Extractive industries are not dead yet

  Dear HCN,

Ed Marston writes that the war between extractive interests and the environmental movement is drawing to a close and the enviro movement won (HCN, 4/10/00: Beyond the Revolution). Like the person who reads about his death in the paper, reports of the demise of extractive interests are greatly exaggerated. We will always have extractive industries in the West because our survival depends on them. The only question is, what balance will be struck between extractive uses and preservation interests? This is a pendulum thing. At times the pendulum swings toward extraction and at other times toward preservation. Since Clinton took office, the pendulum has swung back toward preservation. We are presently in a holding pattern because, while Congress can easily summon a majority against Clinton's War on the West, they do not have enough votes to override a veto. And the president does not have the votes to push his agenda through.

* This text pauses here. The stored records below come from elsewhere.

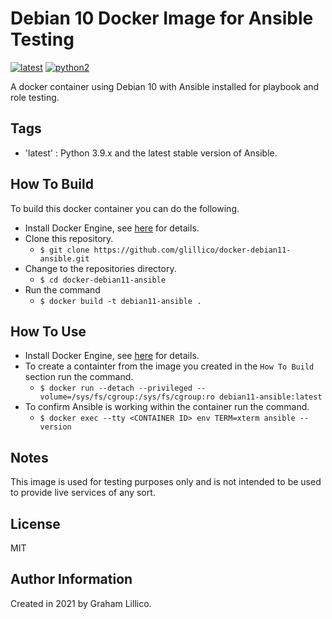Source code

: # Debian 10 Docker Image for Ansible Testing

[![latest](https://github.com/glillico/docker-debian11-ansible/workflows/latest/badge.svg)](https://github.com/glillico/docker-debian11-ansible/actions?query=workflow%3Alatest) [![python2](https://github.com/glillico/docker-debian11-ansible/workflows/python2/badge.svg)](https://github.com/glillico/docker-debian11-ansible/actions?query=workflow%3Apython2)

A docker container using Debian 10 with Ansible installed for playbook and role testing.

## Tags

  - 'latest'  : Python 3.9.x and the latest stable version of Ansible.

## How To Build

To build this docker container you can do the following.

  - Install Docker Engine, see [here](https://docs.docker.com/engine/install/) for details.
  - Clone this repository.
    - `$ git clone https://github.com/glillico/docker-debian11-ansible.git`
  - Change to the repositories directory.
    - `$ cd docker-debian11-ansible`
  - Run the command
    - `$ docker build -t debian11-ansible .`

## How To Use

  - Install Docker Engine, see [here](https://docs.docker.com/engine/install/) for details.
  - To create a containter from the image you created in the `How To Build` section run the command.
    - `$ docker run --detach --privileged --volume=/sys/fs/cgroup:/sys/fs/cgroup:ro debian11-ansible:latest`
  - To confirm Ansible is working within the container run the command.
    - `$ docker exec --tty <CONTAINER ID> env TERM=xterm ansible --version`

## Notes

This image is used for testing purposes only and is not intended to be used to provide live services of any sort.

## License

MIT

## Author Information

Created in 2021 by Graham Lillico.
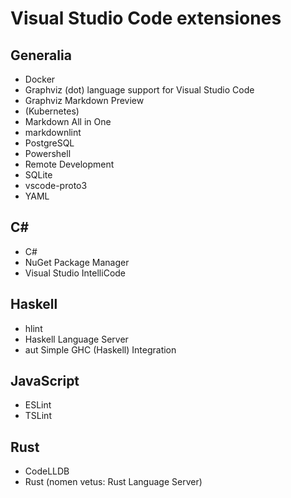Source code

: # Visual Studio Code extensiones

## Generalia

* Docker
* Graphviz (dot) language support for Visual Studio Code
* Graphviz Markdown Preview
* (Kubernetes)
* Markdown All in One
* markdownlint
* PostgreSQL
* Powershell
* Remote Development
* SQLite
* vscode-proto3
* YAML

## C#

* C#
* NuGet Package Manager
* Visual Studio IntelliCode

## Haskell

* hlint
* Haskell Language Server
* aut Simple GHC (Haskell) Integration

## JavaScript

* ESLint
* TSLint

## Rust

* CodeLLDB
* Rust (nomen vetus: Rust Language Server)
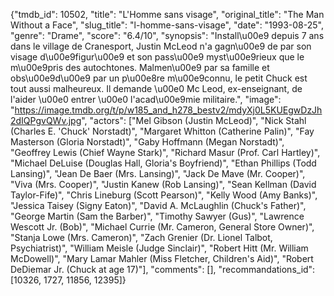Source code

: {"tmdb_id": 10502, "title": "L'Homme sans visage", "original_title": "The Man Without a Face", "slug_title": "l-homme-sans-visage", "date": "1993-08-25", "genre": "Drame", "score": "6.4/10", "synopsis": "Install\u00e9 depuis 7 ans dans le village de Cranesport, Justin McLeod n'a gagn\u00e9 de par son visage d\u00e9figur\u00e9 et son pass\u00e9 myst\u00e9rieux que le m\u00e9pris des autochtones. Malmen\u00e9 par sa famille et obs\u00e9d\u00e9 par un p\u00e8re m\u00e9connu, le petit Chuck est tout aussi malheureux. Il demande \u00e0 Mc Leod, ex-enseignant, de l'aider \u00e0 entrer \u00e0 l'acad\u00e9mie militaire.", "image": "https://image.tmdb.org/t/p/w185_and_h278_bestv2/mdyXj0L5KUEgwDzJh2dIQPgvQWv.jpg", "actors": ["Mel Gibson (Justin McLeod)", "Nick Stahl (Charles E. 'Chuck' Norstadt)", "Margaret Whitton (Catherine Palin)", "Fay Masterson (Gloria Norstadt)", "Gaby Hoffmann (Megan Norstadt)", "Geoffrey Lewis (Chief Wayne Stark)", "Richard Masur (Prof. Carl Hartley)", "Michael DeLuise (Douglas Hall, Gloria's Boyfriend)", "Ethan Phillips (Todd Lansing)", "Jean De Baer (Mrs. Lansing)", "Jack De Mave (Mr. Cooper)", "Viva (Mrs. Cooper)", "Justin Kanew (Rob Lansing)", "Sean Kellman (David Taylor-Fife)", "Chris Lineburg (Scott Pearson)", "Kelly Wood (Amy Banks)", "Jessica Taisey (Signy Eaton)", "David A. McLaughlin (Chuck's Father)", "George Martin (Sam the Barber)", "Timothy Sawyer (Gus)", "Lawrence Wescott Jr. (Bob)", "Michael Currie (Mr. Cameron, General Store Owner)", "Stanja Lowe (Mrs. Cameron)", "Zach Grenier (Dr. Lionel Talbot, Psychiatrist)", "William Meisle (Judge Sinclair)", "Robert Hitt (Mr. William McDowell)", "Mary Lamar Mahler (Miss Fletcher, Children's Aid)", "Robert DeDiemar Jr. (Chuck at age 17)"], "comments": [], "recommandations_id": [10326, 1727, 11856, 12395]}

The president does have the advantage because of the Antiquities Act, but that can change. And a new president can undo the executive orders of a previous president, so the illusion of a win may be short-lived. I do agree with Mr. Marston on one point. There are strong arguments for local control over public-land policies. Therein lies the rub for environmentalists because they do not have grassroot support in local communities. Enviros are mostly intruders paid by wealthy foundations. They are good at filing lawsuits, but have failed to win the hearts and souls of Westerners. When the time comes to make decisions at the local/regional level, environmentalists will be on the outside looking in, having put themselves there by their own words and deeds. We will see then which way the pendulum swings.